_Work instructions_:
A faithful transcript of every entry is required; pictures do not belong in it.

_Stored data_:
+--
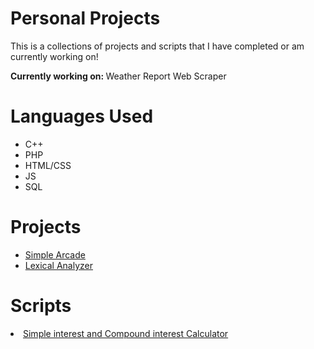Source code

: <h1>Personal Projects</h1>
<p>This is a collections of projects and scripts that I have completed or am currently working on!</p>
<p><b>Currently working on: </b> Weather Report Web Scraper</p>


<h1>Languages Used</h1>
<ul>
  <li>C++</li>  
  <li>PHP</li>
  <li>HTML/CSS</li>
  <li>JS</li>
  <li>SQL</li>
</ul>

<h1>Projects</h1>
<ul>
  <li><a href="https://github.com/jescamilla1/Personal_Projects/tree/main/Lexical%20Analyzer">Simple Arcade</a></li>
  <li><a href="https://github.com/jescamilla1/Personal_Projects/tree/main/SimpleArcade">Lexical Analyzer</a></li>
</ul>
<h1>Scripts</h1>
<li><a href="https://github.com/jescamilla1/Personal_Projects/tree/main/Scripts/Simple%20and%20Compound%20Interest%20Calculator">Simple interest and Compound interest Calculator</a></li>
+--
_Response to this task_:
Source code

: <h1>Personal Projects</h1>
<p>This is a collections of projects and scripts that I have completed or am currently working on!</p>
<p><b>Currently working on: </b> Weather Report Web Scraper</p>


<h1>Languages Used</h1>
<ul>
  <li>C++</li>  
  <li>PHP</li>
  <li>HTML/CSS</li>
  <li>JS</li>
  <li>SQL</li>
</ul>

<h1>Projects</h1>
<ul>
  <li><a href="https://github.com/jescamilla1/Personal_Projects/tree/main/Lexical%20Analyzer">Simple Arcade</a></li>
  <li><a href="https://github.com/jescamilla1/Personal_Projects/tree/main/SimpleArcade">Lexical Analyzer</a></li>
</ul>
<h1>Scripts</h1>
<li><a href="https://github.com/jescamilla1/Personal_Projects/tree/main/Scripts/Simple%20and%20Compound%20Interest%20Calculator">Simple interest and Compound interest Calculator</a></li>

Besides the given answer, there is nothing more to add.